Las fuerzas de la naturaleza no pueden explicar el origen del fototropismo ni de las propias plantas.

CONCIENCIA AUTOR Antonio Cruz 13 DE JUNIO DE 2015 21:48 h

No recuerdo cuántas veces hemos realizado la práctica del fototropismo vegetal en los distintos laboratorios de ciencias naturales donde he dado clases a lo largo de mi carrera docente. Uno de los tópicos habituales es el de definir las plantas como organismos que, a diferencia de los animales, permanecen siempre inmóviles y no pueden cambiar de ubicación para encontrar alimento o huir de los depredadores. No obstante, por medio de esta experiencia práctica se pretendía mostrar a los adolescentes que, en realidad, las plantas son capaces de realizar determinados movimientos que les permiten absorber agua y nutrientes así como mejorar su exposición a la luz. El crecimiento de los vegetales en respuesta a los rayos solares -conocido como fototropismo o heliotropismo- puede estudiarse fácilmente ya que los brotes aéreos suelen orientarse hacia la luz, mientras que las raíces lo hacen en dirección opuesta.
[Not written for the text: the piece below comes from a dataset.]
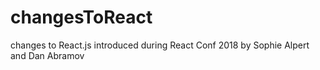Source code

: # changesToReact
changes to React.js introduced during React Conf 2018 by Sophie Alpert and Dan Abramov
Primero, enterrábamos las semillas de algunas legumbres, como las judías, en pequeñas macetas de plástico. Cada alumno regaba la suya y la colocaba junto a la ventana del laboratorio para que le diera convenientemente la luz solar y pudiera germinar. Algunos días más tarde, cuando ya despuntaba el tallito verde, se trasladaban a una habitación que siempre permanecía a oscuras. Las tinieblas de dicho habitáculo sólo se interrumpían de día por unos delgados haces de luz, originados a propósito mediante minúsculos agujeros practicados en las ventanas. El resultado era casi siempre espectacular. Los jóvenes estudiantes se sorprendían al observar aquellos largos tallos blanquecinos, perfectamente curvados en la dirección de la luz que, aunque se le diera media vuelta al tiesto, volvían tozudos a retorcerse para lograr que las pocas hojas tuvieran su escasa ración lumínica. Era la comprobación experimental de que las plantas buscan la luz y se orientan hacia ella, estén donde estén. Después, nos planteábamos la cuestión fundamental, que desde los días de Darwin ha venido llamando la atención de los botánicos,1 ¿cómo consiguen semejante proeza ya que carecen de ojos? O, acaso, no es así. Siempre es conveniente repasar bien las definiciones. ¿Qué es un ojo, sino un receptor de luz capaz de transmitir dicho estímulo a otras células? Visto así, se podría decir que los vegetales tienen también “ojos”, aunque sean muy rudimentarios.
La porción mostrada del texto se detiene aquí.